The Backyard Forest Project
Friday, April 4, 2014
Photo by David Copps:
Do you ever find yourself complaining about the degradation of Tallahassee’s beautiful forest canopy as more and more trees are lost to urban growth and development. Well, now you can do something to offset those losses by participating in The Backyard Forest Project. Here’s how it works.
Take a walk around your backyard and look for opportunities to replace some lawn with a small patch of forest. An area where the grass is struggling in the shade of existing trees is the perfect spot. When leaves fall, let them remain on the ground to build up a rich carpet of mulch. Over time, this organic layer will be broken down and incorporated into the ground by earthworms and other organisms. This creates loose, well-aerated soil and a sustainable source of nutrients for the trees. Well-mulched ground also serves as an excellent sponge, soaking up stormwater run-off to store it for future use by thirsty trees.
Once the mulch is in place, the process of natural regeneration begins as seeds and roots, some of which have been dormant in the soil for many years, start to sprout. Fast growing native trees such as loblolly pine, water oak, sweetgum, and black cherry form the first wave of pioneer species and pave the way for slower growing hardwoods.
In an urban setting, natural regeneration probably won’t provide all of the desired plants. Local nurseries can supply a variety of species to achieve the desired multi-layered forest structure with canopy trees, understory trees, shrubs and groundcovers. Take a cue from nature by combining trees and shrubs with similar environmental requirements.
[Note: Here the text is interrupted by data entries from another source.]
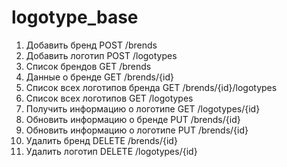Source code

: # logotype_base

1. Добавить бренд POST /brends
2. Добавить логотип POST /logotypes
3. Список брендов GET /brends
4. Данные о бренде GET /brends/{id}
5. Список всех логотипов бренда GET /brends/{id}/logotypes
6. Список всех логотипов GET /logotypes
7. Получить информацию о логотипе GET /logotypes/{id}
8. Обновить информацию о бренде PUT /brends/{id}
9. Обновить информацию о логотипе PUT /brends/{id}
10. Удалить бренд DELETE /brends/{id}
11. Удалить логотип DELETE /logotypes/{id}

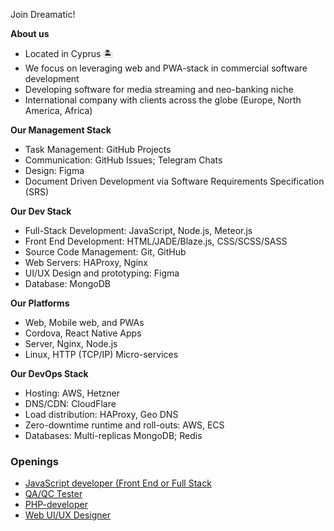 Join Dreamatic!

__About us__

- Located in Cyprus 🏝️
- We focus on leveraging web and PWA-stack in commercial software development
- Developing software for media streaming and neo-banking niche
- International company with clients across the globe (Europe, North America, Africa)

__Our Management Stack__

- Task Management: GitHub Projects
- Communication: GitHub Issues; Telegram Chats
- Design: Figma
- Document Driven Development via Software Requirements Specification (SRS)

__Our Dev Stack__

- Full-Stack Development: JavaScript, Node.js, Meteor.js
- Front End Development: HTML/JADE/Blaze.js, CSS/SCSS/SASS
- Source Code Management: Git, GitHub
- Web Servers: HAProxy, Nginx
- UI/UX Design and prototyping: Figma
- Database: MongoDB

__Our Platforms__

- Web, Mobile web, and PWAs
- Cordova, React Native Apps
- Server, Nginx, Node.js
- Linux, HTTP (TCP/IP) Micro-services

__Our DevOps Stack__

- Hosting: AWS, Hetzner
- DNS/CDN: CloudFlare
- Load distribution: HAProxy, Geo DNS
- Zero-downtime runtime and roll-outs: AWS, ECS
- Databases: Multi-replicas MongoDB; Redis

### Openings

- [JavaScript developer (Front End or Full Stack](https://github.com/dreamatic-tech/careers/blob/master/developer-20230725.md)
- [QA/QC Tester](https://github.com/dreamatic-tech/careers/blob/master/tester-20230801.md)
- [PHP-developer](https://github.com/dreamatic-tech/careers/blob/master/php-developer_202306.md)
- [Web UI/UX Designer](https://github.com/dreamatic-tech/careers/blob/master/web-designer_202306.md)
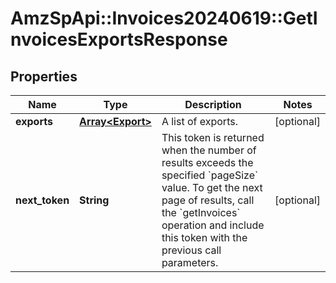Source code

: # AmzSpApi::Invoices20240619::GetInvoicesExportsResponse

## Properties
Name | Type | Description | Notes
------------ | ------------- | ------------- | -------------
**exports** | [**Array&lt;Export&gt;**](Export.md) | A list of exports. | [optional] 
**next_token** | **String** | This token is returned when the number of results exceeds the specified &#x60;pageSize&#x60; value. To get the next page of results, call the &#x60;getInvoices&#x60; operation and include this token with the previous call parameters. | [optional] 

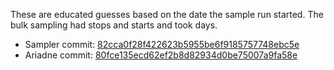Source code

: These are educated guesses based on the date the sample run started.  The bulk sampling had stops and starts and took days.

* Sampler commit: [82cca0f28f422623b5955be6f9185757748ebc5e](https://github.com/NYULibraries/openurl-link-resolver-sampler/tree/82cca0f28f422623b5955be6f9185757748ebc5e)
* Ariadne commit: [80fce135ecd62ef2b8d82934d0be75007a9fa58e](https://github.com/NYULibraries/ariadne/tree/80fce135ecd62ef2b8d82934d0be75007a9fa58e)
In a shady area, as under a large live oak, try a combination of southern magnolia, American beech, hophornbeam, rusty blackhaw, red buckeye, needle palm and American beautyberry. On drier, sunnier sites, southern red oak, post oak, red cedar, mockernut hickory, sparkleberry, flatwoods plum, yaupon holly and blueberry work well together.
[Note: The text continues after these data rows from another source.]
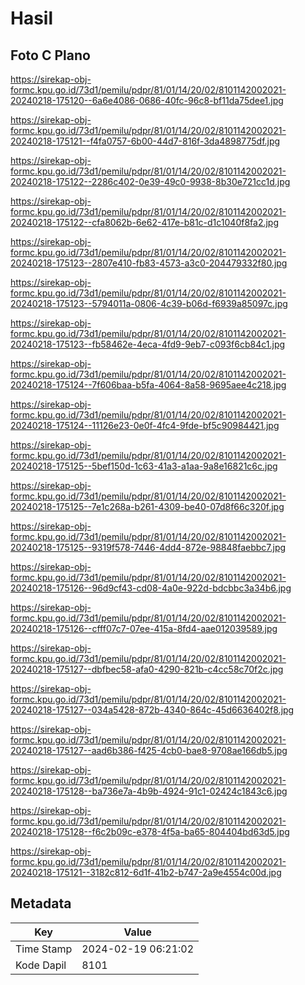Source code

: # Hasil

## Foto C Plano

https://sirekap-obj-formc.kpu.go.id/73d1/pemilu/pdpr/81/01/14/20/02/8101142002021-20240218-175120--6a6e4086-0686-40fc-96c8-bf11da75dee1.jpg

https://sirekap-obj-formc.kpu.go.id/73d1/pemilu/pdpr/81/01/14/20/02/8101142002021-20240218-175121--f4fa0757-6b00-44d7-816f-3da4898775df.jpg

https://sirekap-obj-formc.kpu.go.id/73d1/pemilu/pdpr/81/01/14/20/02/8101142002021-20240218-175122--2286c402-0e39-49c0-9938-8b30e721cc1d.jpg

https://sirekap-obj-formc.kpu.go.id/73d1/pemilu/pdpr/81/01/14/20/02/8101142002021-20240218-175122--cfa8062b-6e62-417e-b81c-d1c1040f8fa2.jpg

https://sirekap-obj-formc.kpu.go.id/73d1/pemilu/pdpr/81/01/14/20/02/8101142002021-20240218-175123--2807e410-fb83-4573-a3c0-204479332f80.jpg

https://sirekap-obj-formc.kpu.go.id/73d1/pemilu/pdpr/81/01/14/20/02/8101142002021-20240218-175123--5794011a-0806-4c39-b06d-f6939a85097c.jpg

https://sirekap-obj-formc.kpu.go.id/73d1/pemilu/pdpr/81/01/14/20/02/8101142002021-20240218-175123--fb58462e-4eca-4fd9-9eb7-c093f6cb84c1.jpg

https://sirekap-obj-formc.kpu.go.id/73d1/pemilu/pdpr/81/01/14/20/02/8101142002021-20240218-175124--7f606baa-b5fa-4064-8a58-9695aee4c218.jpg

https://sirekap-obj-formc.kpu.go.id/73d1/pemilu/pdpr/81/01/14/20/02/8101142002021-20240218-175124--11126e23-0e0f-4fc4-9fde-bf5c90984421.jpg

https://sirekap-obj-formc.kpu.go.id/73d1/pemilu/pdpr/81/01/14/20/02/8101142002021-20240218-175125--5bef150d-1c63-41a3-a1aa-9a8e16821c6c.jpg

https://sirekap-obj-formc.kpu.go.id/73d1/pemilu/pdpr/81/01/14/20/02/8101142002021-20240218-175125--7e1c268a-b261-4309-be40-07d8f66c320f.jpg

https://sirekap-obj-formc.kpu.go.id/73d1/pemilu/pdpr/81/01/14/20/02/8101142002021-20240218-175125--9319f578-7446-4dd4-872e-98848faebbc7.jpg

https://sirekap-obj-formc.kpu.go.id/73d1/pemilu/pdpr/81/01/14/20/02/8101142002021-20240218-175126--96d9cf43-cd08-4a0e-922d-bdcbbc3a34b6.jpg

https://sirekap-obj-formc.kpu.go.id/73d1/pemilu/pdpr/81/01/14/20/02/8101142002021-20240218-175126--cfff07c7-07ee-415a-8fd4-aae012039589.jpg

https://sirekap-obj-formc.kpu.go.id/73d1/pemilu/pdpr/81/01/14/20/02/8101142002021-20240218-175127--dbfbec58-afa0-4290-821b-c4cc58c70f2c.jpg

https://sirekap-obj-formc.kpu.go.id/73d1/pemilu/pdpr/81/01/14/20/02/8101142002021-20240218-175127--034a5428-872b-4340-864c-45d6636402f8.jpg

https://sirekap-obj-formc.kpu.go.id/73d1/pemilu/pdpr/81/01/14/20/02/8101142002021-20240218-175127--aad6b386-f425-4cb0-bae8-9708ae166db5.jpg

https://sirekap-obj-formc.kpu.go.id/73d1/pemilu/pdpr/81/01/14/20/02/8101142002021-20240218-175128--ba736e7a-4b9b-4924-91c1-02424c1843c6.jpg

https://sirekap-obj-formc.kpu.go.id/73d1/pemilu/pdpr/81/01/14/20/02/8101142002021-20240218-175128--f6c2b09c-e378-4f5a-ba65-804404bd63d5.jpg

https://sirekap-obj-formc.kpu.go.id/73d1/pemilu/pdpr/81/01/14/20/02/8101142002021-20240218-175121--3182c812-6d1f-41b2-b747-2a9e4554c00d.jpg


## Metadata

| Key        | Value               |
| ---------- | ------------------- |
| Time Stamp | 2024-02-19 06:21:02 |
| Kode Dapil | 8101                |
Invasive species including Chinese tallow, privet, and coral ardisia can come up so thickly that desirable trees and shrubs are crowded out. These should be eliminated while small and easily pulled. Desirable groundcovers like partridgeberry, violets and panic grass tend to colonize fairly quickly once mowing stops and the mulch layer builds.
Tallahassee’s urban canopy is composed of many individual trees and wooded patches on thousands of residential, commercial, and public properties throughout the city. The management and care of this precious resource then, is the responsibility of the entire community. Participation in The Backyard Forest Project is a simple but effective way for individuals to contribute to the long-term health of one of Florida’s great urban forests.